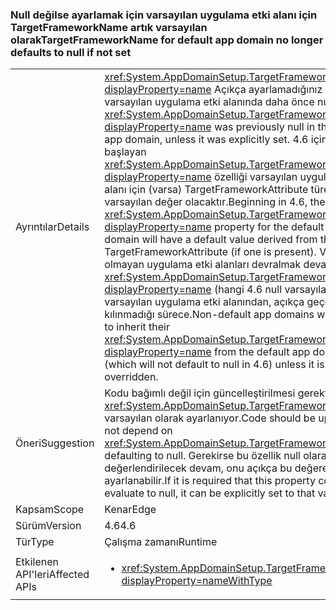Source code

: ### <a name="targetframeworkname-for-default-app-domain-no-longer-defaults-to-null-if-not-set"></a><span data-ttu-id="1ddbe-101">Null değilse ayarlamak için varsayılan uygulama etki alanı için TargetFrameworkName artık varsayılan olarak</span><span class="sxs-lookup"><span data-stu-id="1ddbe-101">TargetFrameworkName for default app domain no longer defaults to null if not set</span></span>

|   |   |
|---|---|
|<span data-ttu-id="1ddbe-102">Ayrıntılar</span><span class="sxs-lookup"><span data-stu-id="1ddbe-102">Details</span></span>|<span data-ttu-id="1ddbe-103"><xref:System.AppDomainSetup.TargetFrameworkName?displayProperty=name> Açıkça ayarlamadığınız sürece varsayılan uygulama etki alanında daha önce null idi.</span><span class="sxs-lookup"><span data-stu-id="1ddbe-103">The <xref:System.AppDomainSetup.TargetFrameworkName?displayProperty=name> was previously null in the default app domain, unless it was explicitly set.</span></span> <span data-ttu-id="1ddbe-104">4.6 içinde başlayan <xref:System.AppDomainSetup.TargetFrameworkName?displayProperty=name> özelliği varsayılan uygulama etki alanı için (varsa) TargetFrameworkAttribute türetilmiş bir varsayılan değer olacaktır.</span><span class="sxs-lookup"><span data-stu-id="1ddbe-104">Beginning in 4.6, the <xref:System.AppDomainSetup.TargetFrameworkName?displayProperty=name> property for the default app domain will have a default value derived from the TargetFrameworkAttribute (if one is present).</span></span> <span data-ttu-id="1ddbe-105">Varsayılan olmayan uygulama etki alanları devralmak devam edecek, <xref:System.AppDomainSetup.TargetFrameworkName?displayProperty=name> (hangi 4.6 null varsayılan değil) varsayılan uygulama etki alanından, açıkça geçersiz kılınmadığı sürece.</span><span class="sxs-lookup"><span data-stu-id="1ddbe-105">Non-default app domains will continue to inherit their <xref:System.AppDomainSetup.TargetFrameworkName?displayProperty=name> from the default app domain (which will not default to null in 4.6) unless it is explicitly overridden.</span></span>|
|<span data-ttu-id="1ddbe-106">Öneri</span><span class="sxs-lookup"><span data-stu-id="1ddbe-106">Suggestion</span></span>|<span data-ttu-id="1ddbe-107">Kodu bağımlı değil için güncelleştirilmesi gerektiğini <xref:System.AppDomainSetup.TargetFrameworkName> null varsayılan olarak ayarlanıyor.</span><span class="sxs-lookup"><span data-stu-id="1ddbe-107">Code should be updated to not depend on <xref:System.AppDomainSetup.TargetFrameworkName> defaulting to null.</span></span> <span data-ttu-id="1ddbe-108">Gerekirse bu özellik null olarak değerlendirilecek devam, onu açıkça bu değere ayarlanabilir.</span><span class="sxs-lookup"><span data-stu-id="1ddbe-108">If it is required that this property continue to evaluate to null, it can be explicitly set to that value.</span></span>|
|<span data-ttu-id="1ddbe-109">Kapsam</span><span class="sxs-lookup"><span data-stu-id="1ddbe-109">Scope</span></span>|<span data-ttu-id="1ddbe-110">Kenar</span><span class="sxs-lookup"><span data-stu-id="1ddbe-110">Edge</span></span>|
|<span data-ttu-id="1ddbe-111">Sürüm</span><span class="sxs-lookup"><span data-stu-id="1ddbe-111">Version</span></span>|<span data-ttu-id="1ddbe-112">4.6</span><span class="sxs-lookup"><span data-stu-id="1ddbe-112">4.6</span></span>|
|<span data-ttu-id="1ddbe-113">Tür</span><span class="sxs-lookup"><span data-stu-id="1ddbe-113">Type</span></span>|<span data-ttu-id="1ddbe-114">Çalışma zamanı</span><span class="sxs-lookup"><span data-stu-id="1ddbe-114">Runtime</span></span>|
|<span data-ttu-id="1ddbe-115">Etkilenen API'leri</span><span class="sxs-lookup"><span data-stu-id="1ddbe-115">Affected APIs</span></span>|<ul><li><xref:System.AppDomainSetup.TargetFrameworkName?displayProperty=nameWithType></li></ul>|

^^^^

The problem — Please provide a faithful transcription of all the data, pictures excluded.

Answer space —
Source code

: ### <a name="targetframeworkname-for-default-app-domain-no-longer-defaults-to-null-if-not-set"></a><span data-ttu-id="1ddbe-101">Null değilse ayarlamak için varsayılan uygulama etki alanı için TargetFrameworkName artık varsayılan olarak</span><span class="sxs-lookup"><span data-stu-id="1ddbe-101">TargetFrameworkName for default app domain no longer defaults to null if not set</span></span>

|   |   |
|---|---|
|<span data-ttu-id="1ddbe-102">Ayrıntılar</span><span class="sxs-lookup"><span data-stu-id="1ddbe-102">Details</span></span>|<span data-ttu-id="1ddbe-103"><xref:System.AppDomainSetup.TargetFrameworkName?displayProperty=name> Açıkça ayarlamadığınız sürece varsayılan uygulama etki alanında daha önce null idi.</span><span class="sxs-lookup"><span data-stu-id="1ddbe-103">The <xref:System.AppDomainSetup.TargetFrameworkName?displayProperty=name> was previously null in the default app domain, unless it was explicitly set.</span></span> <span data-ttu-id="1ddbe-104">4.6 içinde başlayan <xref:System.AppDomainSetup.TargetFrameworkName?displayProperty=name> özelliği varsayılan uygulama etki alanı için (varsa) TargetFrameworkAttribute türetilmiş bir varsayılan değer olacaktır.</span><span class="sxs-lookup"><span data-stu-id="1ddbe-104">Beginning in 4.6, the <xref:System.AppDomainSetup.TargetFrameworkName?displayProperty=name> property for the default app domain will have a default value derived from the TargetFrameworkAttribute (if one is present).</span></span> <span data-ttu-id="1ddbe-105">Varsayılan olmayan uygulama etki alanları devralmak devam edecek, <xref:System.AppDomainSetup.TargetFrameworkName?displayProperty=name> (hangi 4.6 null varsayılan değil) varsayılan uygulama etki alanından, açıkça geçersiz kılınmadığı sürece.</span><span class="sxs-lookup"><span data-stu-id="1ddbe-105">Non-default app domains will continue to inherit their <xref:System.AppDomainSetup.TargetFrameworkName?displayProperty=name> from the default app domain (which will not default to null in 4.6) unless it is explicitly overridden.</span></span>|
|<span data-ttu-id="1ddbe-106">Öneri</span><span class="sxs-lookup"><span data-stu-id="1ddbe-106">Suggestion</span></span>|<span data-ttu-id="1ddbe-107">Kodu bağımlı değil için güncelleştirilmesi gerektiğini <xref:System.AppDomainSetup.TargetFrameworkName> null varsayılan olarak ayarlanıyor.</span><span class="sxs-lookup"><span data-stu-id="1ddbe-107">Code should be updated to not depend on <xref:System.AppDomainSetup.TargetFrameworkName> defaulting to null.</span></span> <span data-ttu-id="1ddbe-108">Gerekirse bu özellik null olarak değerlendirilecek devam, onu açıkça bu değere ayarlanabilir.</span><span class="sxs-lookup"><span data-stu-id="1ddbe-108">If it is required that this property continue to evaluate to null, it can be explicitly set to that value.</span></span>|
|<span data-ttu-id="1ddbe-109">Kapsam</span><span class="sxs-lookup"><span data-stu-id="1ddbe-109">Scope</span></span>|<span data-ttu-id="1ddbe-110">Kenar</span><span class="sxs-lookup"><span data-stu-id="1ddbe-110">Edge</span></span>|
|<span data-ttu-id="1ddbe-111">Sürüm</span><span class="sxs-lookup"><span data-stu-id="1ddbe-111">Version</span></span>|<span data-ttu-id="1ddbe-112">4.6</span><span class="sxs-lookup"><span data-stu-id="1ddbe-112">4.6</span></span>|
|<span data-ttu-id="1ddbe-113">Tür</span><span class="sxs-lookup"><span data-stu-id="1ddbe-113">Type</span></span>|<span data-ttu-id="1ddbe-114">Çalışma zamanı</span><span class="sxs-lookup"><span data-stu-id="1ddbe-114">Runtime</span></span>|
|<span data-ttu-id="1ddbe-115">Etkilenen API'leri</span><span class="sxs-lookup"><span data-stu-id="1ddbe-115">Affected APIs</span></span>|<ul><li><xref:System.AppDomainSetup.TargetFrameworkName?displayProperty=nameWithType></li></ul>|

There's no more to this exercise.